Waugh v. Gray
Headline: Court declines to review case where a man first punished for receiving a stolen purse and later convicted of burglary from the same incident; dissent says this amounts to being punished twice (double jeopardy) and urges reversal.
Holding: The Court declined to take up the case, leaving in place lower courts' rulings that affirmed a five-to-thirty-year burglary sentence after an earlier municipal conviction for the same stolen purse.
- Leaves the five-to-thirty-year burglary sentence in place.
- Allows the later burglary conviction despite the earlier municipal punishment.

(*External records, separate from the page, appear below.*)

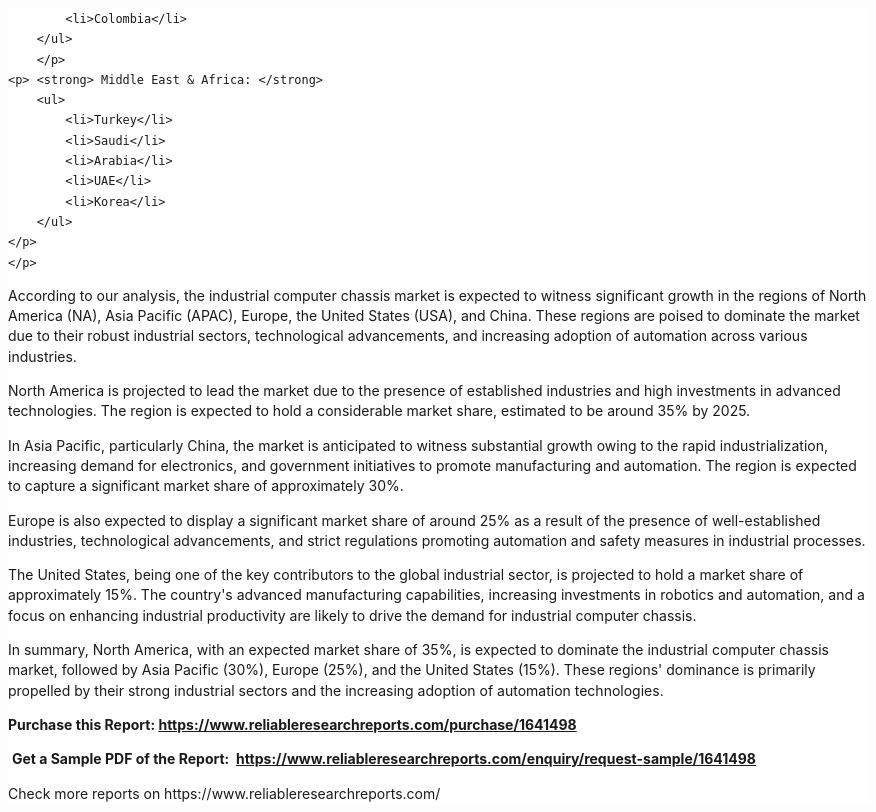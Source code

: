             <li>Colombia</li>
        </ul>
        </p> 
    <p> <strong> Middle East & Africa: </strong>
        <ul>
            <li>Turkey</li>
            <li>Saudi</li>
            <li>Arabia</li>
            <li>UAE</li>
            <li>Korea</li>
        </ul>
    </p>
    </p>
<p><p>According to our analysis, the industrial computer chassis market is expected to witness significant growth in the regions of North America (NA), Asia Pacific (APAC), Europe, the United States (USA), and China. These regions are poised to dominate the market due to their robust industrial sectors, technological advancements, and increasing adoption of automation across various industries.</p><p>North America is projected to lead the market due to the presence of established industries and high investments in advanced technologies. The region is expected to hold a considerable market share, estimated to be around 35% by 2025.</p><p>In Asia Pacific, particularly China, the market is anticipated to witness substantial growth owing to the rapid industrialization, increasing demand for electronics, and government initiatives to promote manufacturing and automation. The region is expected to capture a significant market share of approximately 30%.</p><p>Europe is also expected to display a significant market share of around 25% as a result of the presence of well-established industries, technological advancements, and strict regulations promoting automation and safety measures in industrial processes.</p><p>The United States, being one of the key contributors to the global industrial sector, is projected to hold a market share of approximately 15%. The country's advanced manufacturing capabilities, increasing investments in robotics and automation, and a focus on enhancing industrial productivity are likely to drive the demand for industrial computer chassis.</p><p>In summary, North America, with an expected market share of 35%, is expected to dominate the industrial computer chassis market, followed by Asia Pacific (30%), Europe (25%), and the United States (15%). These regions' dominance is primarily propelled by their strong industrial sectors and the increasing adoption of automation technologies.</p></p>
<p><strong>Purchase this Report: <a href="https://www.reliableresearchreports.com/purchase/1641498">https://www.reliableresearchreports.com/purchase/1641498</a></strong></p>
<p>&nbsp;<strong>Get a Sample PDF of the Report:&nbsp;&nbsp;<a href="https://www.reliableresearchreports.com/enquiry/request-sample/1641498">https://www.reliableresearchreports.com/enquiry/request-sample/1641498</a></strong></p>
<p><strong></strong></p>
<p>Check more reports on https://www.reliableresearchreports.com/</p>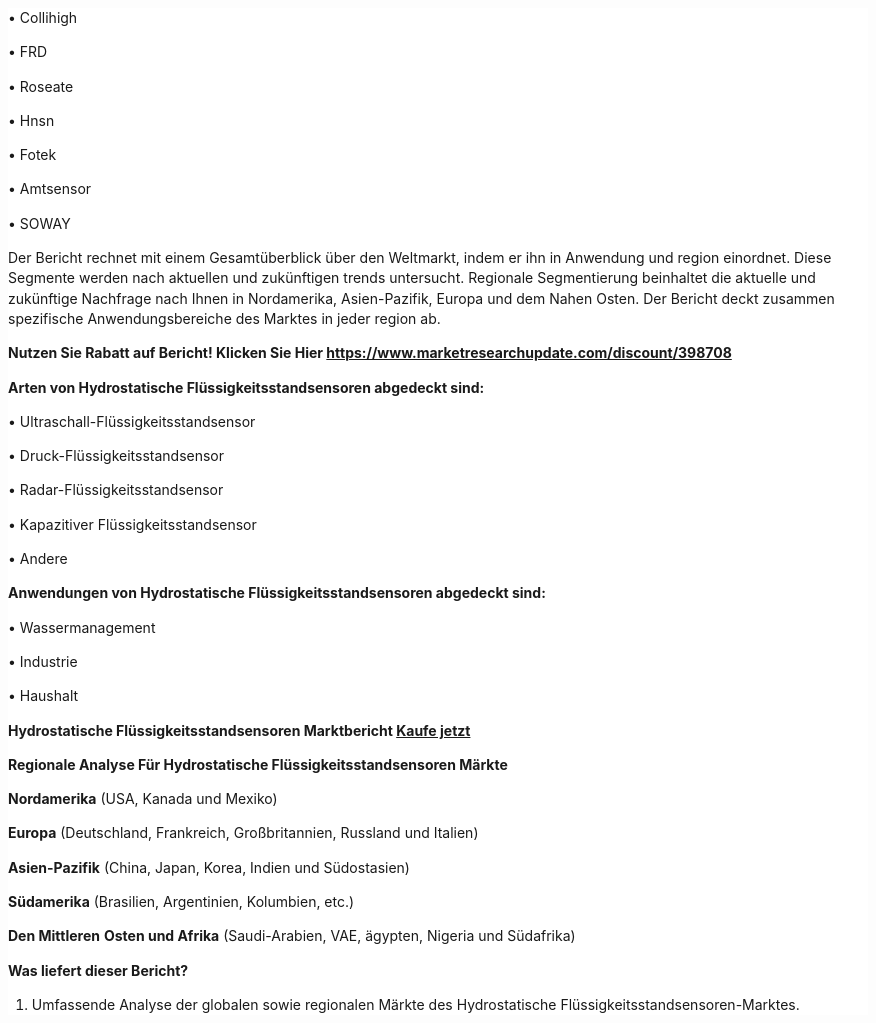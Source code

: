 • Collihigh

• FRD

• Roseate

• Hnsn

• Fotek

• Amtsensor

• SOWAY

Der Bericht rechnet mit einem Gesamtüberblick über den Weltmarkt, indem er ihn in Anwendung und region einordnet. Diese Segmente werden nach aktuellen und zukünftigen trends untersucht. Regionale Segmentierung beinhaltet die aktuelle und zukünftige Nachfrage nach Ihnen in Nordamerika, Asien-Pazifik, Europa und dem Nahen Osten. Der Bericht deckt zusammen spezifische Anwendungsbereiche des Marktes in jeder region ab.

<strong>Nutzen Sie Rabatt auf Bericht! Klicken Sie Hier
</strong><strong><a href=https://www.marketresearchupdate.com/discount/398708>https://www.marketresearchupdate.com/discount/398708</b></u></font></strong></a>

<strong>Arten von Hydrostatische Flüssigkeitsstandsensoren abgedeckt sind:</strong>

• Ultraschall-Flüssigkeitsstandsensor

• Druck-Flüssigkeitsstandsensor

• Radar-Flüssigkeitsstandsensor

• Kapazitiver Flüssigkeitsstandsensor

• Andere

<strong>Anwendungen von Hydrostatische Flüssigkeitsstandsensoren abgedeckt sind:</strong>

• Wassermanagement

• Industrie

• Haushalt

<strong>Hydrostatische Flüssigkeitsstandsensoren Marktbericht <a href=https://www.marketresearchupdate.com/buynow/398708>Kaufe jetzt</a></strong>

<strong>Regionale Analyse Für Hydrostatische Flüssigkeitsstandsensoren Märkte</strong>

<strong>Nordamerika</strong> (USA, Kanada und Mexiko)

<strong>Europa</strong> (Deutschland, Frankreich, Großbritannien, Russland und Italien)

<strong>Asien-Pazifik</strong> (China, Japan, Korea, Indien und Südostasien)

<strong>Südamerika</strong> (Brasilien, Argentinien, Kolumbien, etc.)

<strong>Den Mittleren</strong> <strong>Osten und Afrika</strong> (Saudi-Arabien, VAE, ägypten, Nigeria und Südafrika)

<strong>Was liefert dieser Bericht?</strong>

1. Umfassende Analyse der globalen sowie regionalen Märkte des Hydrostatische Flüssigkeitsstandsensoren-Marktes.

- Shows a split view among Justices about double punishment protections.
Summary
Background
A man was arrested on November 15, 1969, after being found with a black purse taken from a burglarized home. On November 17, 1969, he was convicted in Cincinnati Municipal Court of receiving or concealing that purse, sentenced to 30 days in the workhouse, and fined $55. After serving that sentence and paying the fines, he was later indicted, tried, and convicted of burglary in Hamilton County, and sentenced to five to thirty years in prison. He argued in federal court that the burglary conviction violated the rule against being punished twice for the same act.
Reasoning
The federal district court found that both convictions arose from a “single transaction,” but denied the man’s petition for relief. The Sixth Circuit affirmed that denial. The Supreme Court declined to take up the case, leaving the lower courts’ rulings in place. Justice Brennan, joined by Justices Douglas and Marshall, filed a dissent arguing the separate prosecutions should have been joined and that the later burglary conviction should be reversed under the Double Jeopardy Clause as applied to the States.
Real world impact
Because the Supreme Court refused review, the longer burglary sentence and conviction remain in effect for this individual. The Court’s action here is not a full decision on the constitutional issue; it leaves the lower-court outcome standing rather than resolving the broader legal question for all cases.
Dissents or concurrances
The dissent says the two prosecutions grew out of the same criminal episode and that constitutional protection against repeated punishment required trying all related charges together and reversing the burglary conviction.